Streptococcus Pneumonia.—The occurrence of streptococcus pneumonia with suppuration occurring in the trail of influenza was frequently observed during the pandemic of 1889–90. It is now well recognized that the streptococcus concerned is one capable of causing hemolysis. Suppurative pneumonia referable to hemolytic streptococci is of two types which are readily separable by their anatomic characters: (a) One or several abscesses are situated below the pleura and accompanied by empyema. Their relation to severe lesions of the bronchi is not infrequently demonstrable, for a destructive lesion of the bronchial wall has penetrated into the surrounding alveolar tissue so that necrosis of tissue and subsequent abscess formation occur in continuity with the bronchial lumen. The localization of the abscess below the pleura is referable to the greater severity of the lesions of the small bronchi which are most numerous at the periphery, to the greater severity of these bronchial lesions at the bases of the lung, and to the relation of lymphatics within the interior of the lung to those of the pleura. It is not improbable that stasis of lymph caused by thrombosis of the lymphatics has a part in the production of abscess. Preceding or accompanying abscess formation, the lung tissue undergoes consolidation and in a wide area about the abscess has a homogeneous gray cloudy appearance occasionally mottled by opaque patches of necrosis. (b) Interstitial suppurative pneumonia is a lesion not infrequently found in association with influenza (21 times among 241 autopsies) and rarely, if ever, seen in its absence. There are few references to this lesion in the pathologic literature of the English language and those of German origin in great part refer to the period of the pandemic of 1889–90. The lesion is essentially suppurative lymphangitis, and both thrombosis and suppuration of the lymphatics are widespread throughout the affected lung. In proximity to the inflamed lymphatics and the surrounding interstitial septa, lung tissue throughout parts of the lobes or even throughout a whole (lower) lobe has undergone consolidation and has the gray, cloudy appearance of streptococcus pneumonia.
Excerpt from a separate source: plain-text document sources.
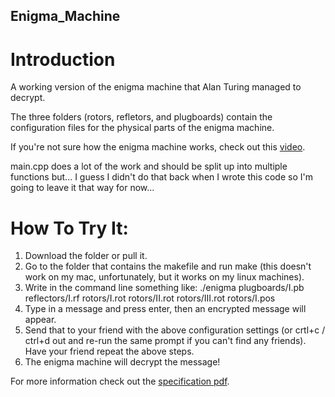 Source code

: ## Enigma_Machine
# Introduction
A working version of the enigma machine that Alan Turing managed to decrypt.

The three folders (rotors, refletors, and plugboards) contain the configuration files for the physical parts of the enigma machine.

If you're not sure how the enigma machine works, check out this [video](https://www.youtube.com/watch?v=G2_Q9FoD-oQ).

main.cpp does a lot of the work and should be split up into multiple functions but...
I guess I didn't do that back when I wrote this code so I'm going to leave it that way for now...

# How To Try It:
1. Download the folder or pull it.
2. Go to the folder that contains the makefile and run make (this doesn't work on my mac, unfortunately, but it works on my linux machines).
3. Write in the command line something like:
    ./enigma plugboards/I.pb reflectors/I.rf rotors/I.rot rotors/II.rot rotors/III.rot rotors/I.pos
4. Type in a message and press enter, then an encrypted message will appear.
5. Send that to your friend with the above configuration settings (or crtl+c / ctrl+d out and re-run the same prompt if you can't find any friends). Have your friend repeat the above steps.
6. The enigma machine will decrypt the message!

For more information check out the [specification pdf](https://github.com/shadykdc/Enigma_Machine/blob/master/spec-550-2-0.pdf).
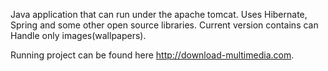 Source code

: Java application that can run under the apache tomcat. Uses Hibernate, Spring and some other open source libraries. Current version contains can Handle only images(wallpapers).

Running project can be found here http://download-multimedia.com. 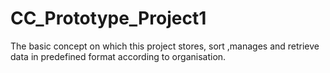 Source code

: # CC_Prototype_Project1
The basic concept on which this project stores, sort ,manages and retrieve data in predefined format according to organisation.

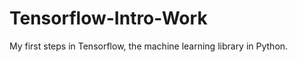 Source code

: # Tensorflow-Intro-Work                                      
My first steps in Tensorflow, the machine learning library in Python.
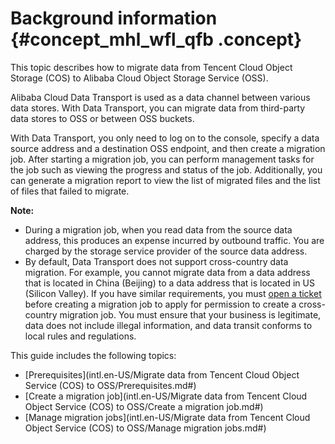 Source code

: # Background information {#concept_mhl_wfl_qfb .concept}

This topic describes how to migrate data from Tencent Cloud Object Storage \(COS\) to Alibaba Cloud Object Storage Service \(OSS\).

Alibaba Cloud Data Transport is used as a data channel between various data stores. With Data Transport, you can migrate data from third-party data stores to OSS or between OSS buckets.

With Data Transport, you only need to log on to the console, specify a data source address and a destination OSS endpoint, and then create a migration job. After starting a migration job, you can perform management tasks for the job such as viewing the progress and status of the job. Additionally, you can generate a migration report to view the list of migrated files and the list of files that failed to migrate.

**Note:** 

-   During a migration job, when you read data from the source data address, this produces an expense incurred by outbound traffic. You are charged by the storage service provider of the source data address.
-   By default, Data Transport does not support cross-country data migration. For example, you cannot migrate data from a data address that is located in China \(Beijing\) to a data address that is located in US \(Silicon Valley\). If you have similar requirements, you must [open a ticket](https://selfservice.console.aliyun.com) before creating a migration job to apply for permission to create a cross-country migration job. You must ensure that your business is legitimate, data does not include illegal information, and data transit conforms to local rules and regulations.

This guide includes the following topics:

-   [Prerequisites](intl.en-US/Migrate data from Tencent Cloud Object Service (COS) to OSS/Prerequisites.md#)
-   [Create a migration job](intl.en-US/Migrate data from Tencent Cloud Object Service (COS) to OSS/Create a migration job.md#)
-   [Manage migration jobs](intl.en-US/Migrate data from Tencent Cloud Object Service (COS) to OSS/Manage migration jobs.md#)

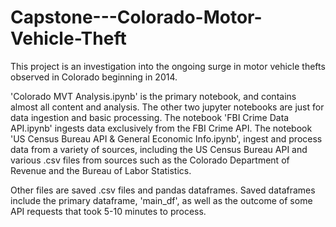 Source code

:# Capstone---Colorado-Motor-Vehicle-Theft
This project is an investigation into the ongoing surge in motor vehicle thefts observed in Colorado beginning in 2014.

'Colorado MVT Analysis.ipynb' is the primary notebook, and contains almost all content and analysis. The other two jupyter notebooks are just for data ingestion and basic processing. The notebook 'FBI Crime Data API.ipynb' ingests data exclusively from the FBI Crime API. The notebook 'US Census Bureau API & General Economic Info.ipynb', ingest and process data from a variety of sources, including the US Census Bureau API and various .csv files from sources such as the Colorado Department of Revenue and the Bureau of Labor Statistics.

Other files are saved .csv files and pandas dataframes. Saved dataframes include the primary dataframe, 'main_df', as well as the outcome of some API requests that took 5-10 minutes to process. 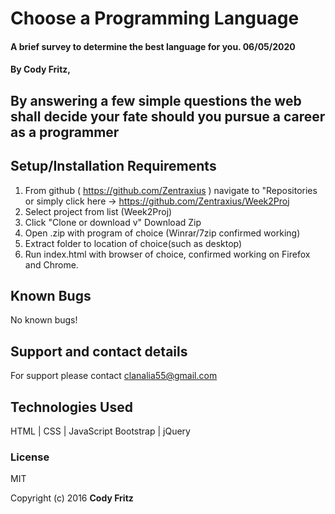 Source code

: # Choose a Programming Language

#### A brief survey to determine the best language for you. 06/05/2020

#### By Cody Fritz,

## By answering a few simple questions the web shall decide your fate should you pursue a career as a programmer

## Setup/Installation Requirements

1. From github ( https://github.com/Zentraxius ) navigate to "Repositories or simply click here -> https://github.com/Zentraxius/Week2Proj
2. Select project from list (Week2Proj)
3. Click "Clone or download v" Download Zip
4. Open .zip with program of choice (Winrar/7zip confirmed working)
5. Extract folder to location of choice(such as desktop)
6. Run index.html with browser of choice, confirmed working on Firefox and Chrome.

## Known Bugs

No known bugs!

## Support and contact details

For support please contact clanalia55@gmail.com

## Technologies Used

HTML | CSS | JavaScript
Bootstrap | jQuery

### License

MIT

Copyright (c) 2016 **Cody Fritz**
Staphylococcus Pneumonia.—Abscesses produced by staphylococci differ in anatomic characters and sequelæ from those caused by hemolytic streptococci. Small abscesses occur in one or several localized clusters; these abscesses are grouped about a bronchus and have their origin in its terminal branches. This relation may be readily demonstrated in microscopic sections. The lesion tends to remain localized and pneumonic consolidation is limited to the immediate neighborhood of the group of abscesses. There is no lymphangitis and the lesion is not accompanied by empyema.
Empyema.—Empyema is almost invariably associated with suppurative pneumonia caused by hemolytic streptococci. Among our autopsies purulent fluid has been found in the pleural cavity 55 times; it occurred 15 times among 178 instances of lobar or bronchopneumonia and 50 times among 60 instances of suppurative pneumonia referable to S. hemolyticus. In our experience hemolytic streptococci and pneumococci are the only microorganisms which exhibit a noteworthy capacity to penetrate from the lung to the pleural cavity. We have not found nonhemolytic streptococci (e. g., S. viridans) in association with empyema.
Staphylococcus has failed to invade the pleural cavity even when a pulmonary abscess has been present below the pleura, and in the only instances in which staphylococci have been isolated from the pleural cavity thoracotomy had been performed for empyema caused by hemolytic streptococci (2 instances) or an abscess communicating with both bronchus and pleura. B. influenzæ has been found in the pleural cavity with empyema only once and in this instance cannot be regarded as the cause of the lesion, for it has accompanied hemolytic streptococci.